[Problem description]: Set the listing down again exactly, please, apart from its pictures.

[Available records]:
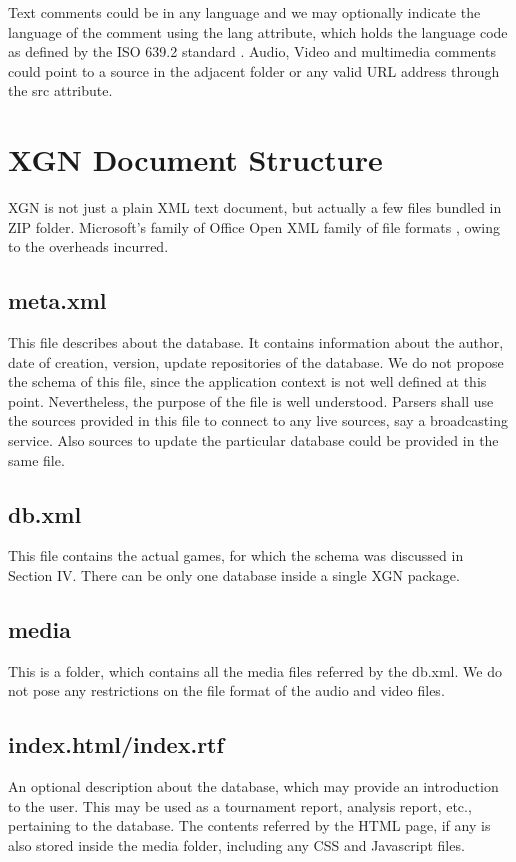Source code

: \documentclass[conference]{IEEEtran}
\begin{document}
Text comments could be in any language and we may optionally indicate the language of the comment using the lang attribute, which holds the language code as defined by the ISO 639.2 standard \cite{ab05}. Audio, Video and multimedia comments could point to a source in the adjacent folder or any valid URL address through the src attribute.


\section{XGN \textendash  Document Structure}
XGN is not just a plain XML text document, but actually a few files bundled in ZIP folder. Microsoft's family of Office Open XML family of file formats \cite{ab06}, owing to the overheads incurred.


\subsection{meta.xml}
This file describes about the database. It contains information about the author, date of creation, version, update repositories of the database. We do not propose the schema of this file, since the application context is not well defined at this point. Nevertheless, the purpose of the file is well understood. Parsers shall use the sources provided in this file to connect to any live sources, say a broadcasting service. Also sources to update the particular database could be provided in the same file.


\subsection{db.xml}
This file contains the actual games, for which the schema was discussed in Section IV. There can be only one database inside a single XGN package.


\subsection{media}
This is a folder, which contains all the media files referred by the db.xml. We do not pose any restrictions on the file format of the audio and video files.


\subsection{index.html/index.rtf}
An optional description about the database, which may provide an introduction to the user. This may be used as a tournament report, analysis report, etc., pertaining to the database. The contents referred by the HTML page, if any is also stored inside the media folder, including any CSS and Javascript files.
\end{document}
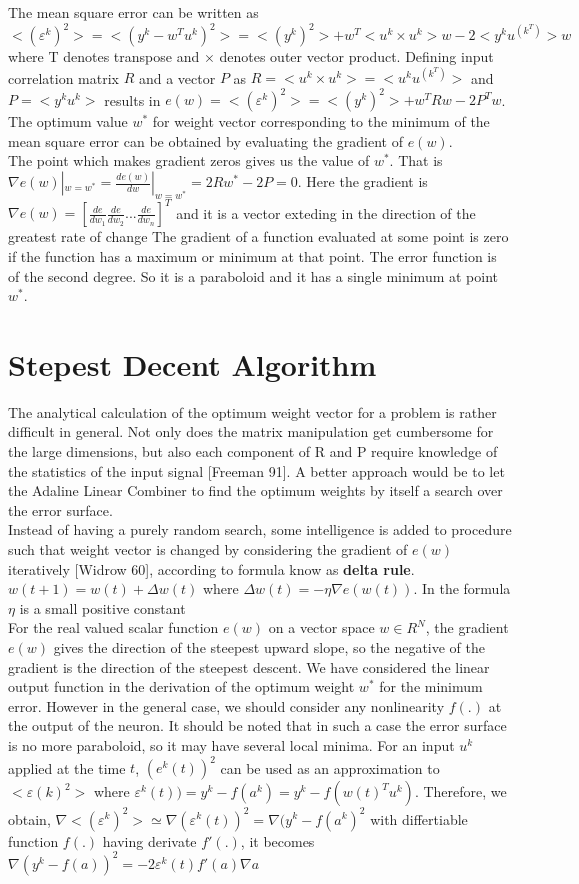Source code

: \documentclass[12pt, a4paper, twoside]{book}
\begin{document}
The mean square error can be written as $<(\varepsilon^k)^2> = <(y^k - w^Tu^k)^2> = <(y^k)^2> + w^T <u^k\times u^k> w - 2 <y^ku^(k^T)> w$ where T denotes transpose and $\times$ denotes outer vector product.
Defining input correlation matrix $R$ and a vector $P$ as $R = <u^k\times u^k> = <u^ku^(k^T)>$ and $P = <y^ku^k>$ results in $e(w)=<(\varepsilon^k)^2> = <(y^k)^2> + w^TRw - 2P^Tw$. 
The optimum value $w^*$ for weight vector corresponding to the minimum of the mean square error can be obtained by evaluating the gradient of $e(w)$. \\

The point which makes gradient zeros gives us the value of $w^*$. That is 
$\nabla e(w)|_{w=w^*} = \frac{d e(w)}{d w}|_{w=w^*} = 2Rw^* - 2P = 0 $. Here the gradient is $\nabla e(w) = [ \frac{d e}{ d w_1} \frac{d e}{ d w_2} ... \frac{d e}{ d w_n} ]^T$ and it is a vector exteding in the direction of the greatest rate of change
The gradient of a function evaluated at some point is zero if the function has a maximum or minimum at that point. 
The error function is of the second degree. So it is a paraboloid and it has a single minimum at point $w^*$.

\section{Stepest Decent Algorithm}
The analytical calculation of the optimum weight vector for a problem is rather difficult in general. Not only does the matrix manipulation get cumbersome for the large dimensions, but also
each component of R and P require knowledge of the statistics of the input signal [Freeman 91]. A better approach would be to let the Adaline Linear Combiner to find the optimum weights by itself a search over the error surface. \\

Instead of having a purely random search, some intelligence is added to procedure such that weight vector is changed by considering the gradient of $e(w)$ iteratively [Widrow 60], according to formula know as \textbf{delta rule}. $w(t+1)=w(t)+\Delta w(t)$ where $\Delta w(t) = - \eta\nabla e(w(t)) $. In the formula $\eta$ is a small positive constant \\

For the real valued scalar function $e(w)$ on a vector space $w \in R^N$, the gradient $e(w)$ gives the direction of the steepest upward slope, so the negative of the gradient is the direction of the steepest descent. 
We have considered the linear output function in the derivation of the optimum weight $w^*$ for the minimum error. However in the general case, we should consider any nonlinearity $f(.)$ at the output of the neuron.
It should be noted that in such a case the error surface is no more paraboloid, so it may have several local minima.
For an input $u^k$ applied at the time $t$, $(e^k(t))^2$ can be used as an approximation to $<\varepsilon(k)^2>$ where $\varepsilon^k(t))=y^k - f(a^k) = y^k - f(w(t)^Tu^k)$. Therefore, we obtain, $\nabla <(\varepsilon^k)^2 > \simeq \nabla(\varepsilon^k(t))^2 = \nabla(y^k - f(a^k)^2$ with differtiable function $f(.)$ having derivate $f'(.)$, it becomes $\nabla(y^k-f(a))^2= -2\varepsilon^k(t)f'(a)\nabla a$ \\
\end{document}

[Answer to this task]:
Source code

: \documentclass[conference]{IEEEtran}
\begin{document}
Text comments could be in any language and we may optionally indicate the language of the comment using the lang attribute, which holds the language code as defined by the ISO 639.2 standard \cite{ab05}. Audio, Video and multimedia comments could point to a source in the adjacent folder or any valid URL address through the src attribute.


\section{XGN \textendash  Document Structure}
XGN is not just a plain XML text document, but actually a few files bundled in ZIP folder. Microsoft's family of Office Open XML family of file formats \cite{ab06}, owing to the overheads incurred.


\subsection{meta.xml}
This file describes about the database. It contains information about the author, date of creation, version, update repositories of the database. We do not propose the schema of this file, since the application context is not well defined at this point. Nevertheless, the purpose of the file is well understood. Parsers shall use the sources provided in this file to connect to any live sources, say a broadcasting service. Also sources to update the particular database could be provided in the same file.


\subsection{db.xml}
This file contains the actual games, for which the schema was discussed in Section IV. There can be only one database inside a single XGN package.


\subsection{media}
This is a folder, which contains all the media files referred by the db.xml. We do not pose any restrictions on the file format of the audio and video files.


\subsection{index.html/index.rtf}
An optional description about the database, which may provide an introduction to the user. This may be used as a tournament report, analysis report, etc., pertaining to the database. The contents referred by the HTML page, if any is also stored inside the media folder, including any CSS and Javascript files.
\end{document}
Source code

: \documentclass[12pt, a4paper, twoside]{book}
\begin{document}
The mean square error can be written as $<(\varepsilon^k)^2> = <(y^k - w^Tu^k)^2> = <(y^k)^2> + w^T <u^k\times u^k> w - 2 <y^ku^(k^T)> w$ where T denotes transpose and $\times$ denotes outer vector product.
Defining input correlation matrix $R$ and a vector $P$ as $R = <u^k\times u^k> = <u^ku^(k^T)>$ and $P = <y^ku^k>$ results in $e(w)=<(\varepsilon^k)^2> = <(y^k)^2> + w^TRw - 2P^Tw$. 
The optimum value $w^*$ for weight vector corresponding to the minimum of the mean square error can be obtained by evaluating the gradient of $e(w)$. \\

The point which makes gradient zeros gives us the value of $w^*$. That is 
$\nabla e(w)|_{w=w^*} = \frac{d e(w)}{d w}|_{w=w^*} = 2Rw^* - 2P = 0 $. Here the gradient is $\nabla e(w) = [ \frac{d e}{ d w_1} \frac{d e}{ d w_2} ... \frac{d e}{ d w_n} ]^T$ and it is a vector exteding in the direction of the greatest rate of change
The gradient of a function evaluated at some point is zero if the function has a maximum or minimum at that point. 
The error function is of the second degree. So it is a paraboloid and it has a single minimum at point $w^*$.

\section{Stepest Decent Algorithm}
The analytical calculation of the optimum weight vector for a problem is rather difficult in general. Not only does the matrix manipulation get cumbersome for the large dimensions, but also
each component of R and P require knowledge of the statistics of the input signal [Freeman 91]. A better approach would be to let the Adaline Linear Combiner to find the optimum weights by itself a search over the error surface. \\

Instead of having a purely random search, some intelligence is added to procedure such that weight vector is changed by considering the gradient of $e(w)$ iteratively [Widrow 60], according to formula know as \textbf{delta rule}. $w(t+1)=w(t)+\Delta w(t)$ where $\Delta w(t) = - \eta\nabla e(w(t)) $. In the formula $\eta$ is a small positive constant \\

For the real valued scalar function $e(w)$ on a vector space $w \in R^N$, the gradient $e(w)$ gives the direction of the steepest upward slope, so the negative of the gradient is the direction of the steepest descent. 
We have considered the linear output function in the derivation of the optimum weight $w^*$ for the minimum error. However in the general case, we should consider any nonlinearity $f(.)$ at the output of the neuron.
It should be noted that in such a case the error surface is no more paraboloid, so it may have several local minima.
For an input $u^k$ applied at the time $t$, $(e^k(t))^2$ can be used as an approximation to $<\varepsilon(k)^2>$ where $\varepsilon^k(t))=y^k - f(a^k) = y^k - f(w(t)^Tu^k)$. Therefore, we obtain, $\nabla <(\varepsilon^k)^2 > \simeq \nabla(\varepsilon^k(t))^2 = \nabla(y^k - f(a^k)^2$ with differtiable function $f(.)$ having derivate $f'(.)$, it becomes $\nabla(y^k-f(a))^2= -2\varepsilon^k(t)f'(a)\nabla a$ \\
\end{document}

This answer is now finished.